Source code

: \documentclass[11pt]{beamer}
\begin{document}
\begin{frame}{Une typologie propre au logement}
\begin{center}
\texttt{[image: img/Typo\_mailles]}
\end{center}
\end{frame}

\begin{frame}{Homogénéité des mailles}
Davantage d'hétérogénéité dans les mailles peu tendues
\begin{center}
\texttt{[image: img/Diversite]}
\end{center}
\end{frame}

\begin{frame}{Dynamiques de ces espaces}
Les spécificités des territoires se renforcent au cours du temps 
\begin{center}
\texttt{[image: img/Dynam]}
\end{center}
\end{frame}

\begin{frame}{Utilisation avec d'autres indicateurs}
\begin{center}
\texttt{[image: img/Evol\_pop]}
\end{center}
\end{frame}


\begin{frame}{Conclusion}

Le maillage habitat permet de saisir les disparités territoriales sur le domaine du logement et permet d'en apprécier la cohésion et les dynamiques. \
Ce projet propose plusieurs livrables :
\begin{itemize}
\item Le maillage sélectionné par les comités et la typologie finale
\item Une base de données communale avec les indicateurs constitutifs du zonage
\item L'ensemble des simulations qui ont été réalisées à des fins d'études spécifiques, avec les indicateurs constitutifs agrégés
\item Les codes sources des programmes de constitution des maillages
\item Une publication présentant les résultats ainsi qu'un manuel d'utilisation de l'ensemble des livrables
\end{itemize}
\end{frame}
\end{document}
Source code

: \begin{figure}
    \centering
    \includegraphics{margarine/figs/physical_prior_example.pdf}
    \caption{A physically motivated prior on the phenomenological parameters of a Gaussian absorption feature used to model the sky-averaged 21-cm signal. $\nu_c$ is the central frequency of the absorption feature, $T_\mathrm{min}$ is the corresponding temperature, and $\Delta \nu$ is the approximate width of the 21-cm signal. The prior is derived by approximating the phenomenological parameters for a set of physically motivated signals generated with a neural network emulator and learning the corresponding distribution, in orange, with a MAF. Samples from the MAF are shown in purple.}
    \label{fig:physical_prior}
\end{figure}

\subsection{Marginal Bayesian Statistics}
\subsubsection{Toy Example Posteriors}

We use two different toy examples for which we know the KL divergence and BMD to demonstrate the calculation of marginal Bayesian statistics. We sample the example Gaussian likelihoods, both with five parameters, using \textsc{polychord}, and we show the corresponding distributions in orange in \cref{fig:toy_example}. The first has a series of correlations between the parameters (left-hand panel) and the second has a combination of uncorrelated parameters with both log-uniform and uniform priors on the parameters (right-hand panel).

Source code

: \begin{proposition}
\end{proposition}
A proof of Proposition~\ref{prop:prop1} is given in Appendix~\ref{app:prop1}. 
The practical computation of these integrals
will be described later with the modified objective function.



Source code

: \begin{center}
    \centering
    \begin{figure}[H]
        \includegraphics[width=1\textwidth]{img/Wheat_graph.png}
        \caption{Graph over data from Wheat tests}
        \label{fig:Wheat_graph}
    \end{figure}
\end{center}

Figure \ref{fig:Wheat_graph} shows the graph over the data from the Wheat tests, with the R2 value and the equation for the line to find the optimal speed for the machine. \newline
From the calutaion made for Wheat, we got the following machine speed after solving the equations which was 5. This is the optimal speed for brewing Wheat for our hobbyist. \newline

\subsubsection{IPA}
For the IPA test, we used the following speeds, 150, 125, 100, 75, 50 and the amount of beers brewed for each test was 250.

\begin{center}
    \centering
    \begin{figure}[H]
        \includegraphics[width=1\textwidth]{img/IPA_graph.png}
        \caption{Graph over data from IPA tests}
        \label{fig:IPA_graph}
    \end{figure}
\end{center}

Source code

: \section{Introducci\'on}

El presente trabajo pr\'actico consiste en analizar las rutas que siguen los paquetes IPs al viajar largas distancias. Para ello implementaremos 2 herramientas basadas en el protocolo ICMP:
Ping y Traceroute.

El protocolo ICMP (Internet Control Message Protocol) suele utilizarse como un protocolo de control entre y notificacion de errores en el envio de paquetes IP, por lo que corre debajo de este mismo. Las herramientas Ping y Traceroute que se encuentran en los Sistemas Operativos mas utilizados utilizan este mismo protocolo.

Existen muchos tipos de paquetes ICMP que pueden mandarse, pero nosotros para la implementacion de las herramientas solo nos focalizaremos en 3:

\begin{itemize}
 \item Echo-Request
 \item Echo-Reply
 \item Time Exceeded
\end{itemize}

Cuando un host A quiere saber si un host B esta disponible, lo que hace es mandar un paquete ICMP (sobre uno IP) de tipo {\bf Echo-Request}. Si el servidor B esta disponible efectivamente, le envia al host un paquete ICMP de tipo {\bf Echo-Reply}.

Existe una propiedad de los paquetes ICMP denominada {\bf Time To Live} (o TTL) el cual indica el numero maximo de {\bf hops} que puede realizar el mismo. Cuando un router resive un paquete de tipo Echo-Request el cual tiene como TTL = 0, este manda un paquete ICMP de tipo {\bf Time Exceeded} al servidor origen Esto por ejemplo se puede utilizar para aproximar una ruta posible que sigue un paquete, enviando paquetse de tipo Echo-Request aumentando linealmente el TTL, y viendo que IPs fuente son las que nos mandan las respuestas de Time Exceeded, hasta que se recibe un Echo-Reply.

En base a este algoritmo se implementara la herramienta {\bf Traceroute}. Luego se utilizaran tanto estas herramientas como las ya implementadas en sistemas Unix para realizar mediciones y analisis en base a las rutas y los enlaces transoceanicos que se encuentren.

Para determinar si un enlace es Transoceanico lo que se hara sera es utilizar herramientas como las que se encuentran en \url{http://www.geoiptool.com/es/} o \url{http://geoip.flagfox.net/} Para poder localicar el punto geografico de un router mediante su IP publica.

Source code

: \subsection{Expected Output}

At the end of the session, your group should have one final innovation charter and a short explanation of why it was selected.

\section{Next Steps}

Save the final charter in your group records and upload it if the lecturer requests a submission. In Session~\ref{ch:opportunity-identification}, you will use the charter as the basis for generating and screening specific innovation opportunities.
====
Aim of the task -
Every record is to be repeated exactly as it stands above.

Answer to the exercise -
Source code

: \documentclass[11pt]{beamer}
\begin{document}
\begin{frame}{Une typologie propre au logement}
\begin{center}
\texttt{[image: img/Typo\_mailles]}
\end{center}
\end{frame}

\begin{frame}{Homogénéité des mailles}
Davantage d'hétérogénéité dans les mailles peu tendues
\begin{center}
\texttt{[image: img/Diversite]}
\end{center}
\end{frame}

\begin{frame}{Dynamiques de ces espaces}
Les spécificités des territoires se renforcent au cours du temps 
\begin{center}
\texttt{[image: img/Dynam]}
\end{center}
\end{frame}

\begin{frame}{Utilisation avec d'autres indicateurs}
\begin{center}
\texttt{[image: img/Evol\_pop]}
\end{center}
\end{frame}


\begin{frame}{Conclusion}

Le maillage habitat permet de saisir les disparités territoriales sur le domaine du logement et permet d'en apprécier la cohésion et les dynamiques. \
Ce projet propose plusieurs livrables :
\begin{itemize}
\item Le maillage sélectionné par les comités et la typologie finale
\item Une base de données communale avec les indicateurs constitutifs du zonage
\item L'ensemble des simulations qui ont été réalisées à des fins d'études spécifiques, avec les indicateurs constitutifs agrégés
\item Les codes sources des programmes de constitution des maillages
\item Une publication présentant les résultats ainsi qu'un manuel d'utilisation de l'ensemble des livrables
\end{itemize}
\end{frame}
\end{document}
Source code

: \begin{figure}
    \centering
    \includegraphics{margarine/figs/physical_prior_example.pdf}
    \caption{A physically motivated prior on the phenomenological parameters of a Gaussian absorption feature used to model the sky-averaged 21-cm signal. $\nu_c$ is the central frequency of the absorption feature, $T_\mathrm{min}$ is the corresponding temperature, and $\Delta \nu$ is the approximate width of the 21-cm signal. The prior is derived by approximating the phenomenological parameters for a set of physically motivated signals generated with a neural network emulator and learning the corresponding distribution, in orange, with a MAF. Samples from the MAF are shown in purple.}
    \label{fig:physical_prior}
\end{figure}

\subsection{Marginal Bayesian Statistics}
\subsubsection{Toy Example Posteriors}

We use two different toy examples for which we know the KL divergence and BMD to demonstrate the calculation of marginal Bayesian statistics. We sample the example Gaussian likelihoods, both with five parameters, using \textsc{polychord}, and we show the corresponding distributions in orange in \cref{fig:toy_example}. The first has a series of correlations between the parameters (left-hand panel) and the second has a combination of uncorrelated parameters with both log-uniform and uniform priors on the parameters (right-hand panel).

Source code

: \begin{proposition}
\end{proposition}
A proof of Proposition~\ref{prop:prop1} is given in Appendix~\ref{app:prop1}. 
The practical computation of these integrals
will be described later with the modified objective function.



Source code

: \begin{center}
    \centering
    \begin{figure}[H]
        \includegraphics[width=1\textwidth]{img/Wheat_graph.png}
        \caption{Graph over data from Wheat tests}
        \label{fig:Wheat_graph}
    \end{figure}
\end{center}

Figure \ref{fig:Wheat_graph} shows the graph over the data from the Wheat tests, with the R2 value and the equation for the line to find the optimal speed for the machine. \newline
From the calutaion made for Wheat, we got the following machine speed after solving the equations which was 5. This is the optimal speed for brewing Wheat for our hobbyist. \newline

\subsubsection{IPA}
For the IPA test, we used the following speeds, 150, 125, 100, 75, 50 and the amount of beers brewed for each test was 250.

\begin{center}
    \centering
    \begin{figure}[H]
        \includegraphics[width=1\textwidth]{img/IPA_graph.png}
        \caption{Graph over data from IPA tests}
        \label{fig:IPA_graph}
    \end{figure}
\end{center}

Source code

: \section{Introducci\'on}

El presente trabajo pr\'actico consiste en analizar las rutas que siguen los paquetes IPs al viajar largas distancias. Para ello implementaremos 2 herramientas basadas en el protocolo ICMP:
Ping y Traceroute.

El protocolo ICMP (Internet Control Message Protocol) suele utilizarse como un protocolo de control entre y notificacion de errores en el envio de paquetes IP, por lo que corre debajo de este mismo. Las herramientas Ping y Traceroute que se encuentran en los Sistemas Operativos mas utilizados utilizan este mismo protocolo.

Existen muchos tipos de paquetes ICMP que pueden mandarse, pero nosotros para la implementacion de las herramientas solo nos focalizaremos en 3:

\begin{itemize}
 \item Echo-Request
 \item Echo-Reply
 \item Time Exceeded
\end{itemize}

Cuando un host A quiere saber si un host B esta disponible, lo que hace es mandar un paquete ICMP (sobre uno IP) de tipo {\bf Echo-Request}. Si el servidor B esta disponible efectivamente, le envia al host un paquete ICMP de tipo {\bf Echo-Reply}.

Existe una propiedad de los paquetes ICMP denominada {\bf Time To Live} (o TTL) el cual indica el numero maximo de {\bf hops} que puede realizar el mismo. Cuando un router resive un paquete de tipo Echo-Request el cual tiene como TTL = 0, este manda un paquete ICMP de tipo {\bf Time Exceeded} al servidor origen Esto por ejemplo se puede utilizar para aproximar una ruta posible que sigue un paquete, enviando paquetse de tipo Echo-Request aumentando linealmente el TTL, y viendo que IPs fuente son las que nos mandan las respuestas de Time Exceeded, hasta que se recibe un Echo-Reply.

En base a este algoritmo se implementara la herramienta {\bf Traceroute}. Luego se utilizaran tanto estas herramientas como las ya implementadas en sistemas Unix para realizar mediciones y analisis en base a las rutas y los enlaces transoceanicos que se encuentren.

Para determinar si un enlace es Transoceanico lo que se hara sera es utilizar herramientas como las que se encuentran en \url{http://www.geoiptool.com/es/} o \url{http://geoip.flagfox.net/} Para poder localicar el punto geografico de un router mediante su IP publica.

Source code

: \subsection{Expected Output}

At the end of the session, your group should have one final innovation charter and a short explanation of why it was selected.

\section{Next Steps}

Save the final charter in your group records and upload it if the lecturer requests a submission. In Session~\ref{ch:opportunity-identification}, you will use the charter as the basis for generating and screening specific innovation opportunities.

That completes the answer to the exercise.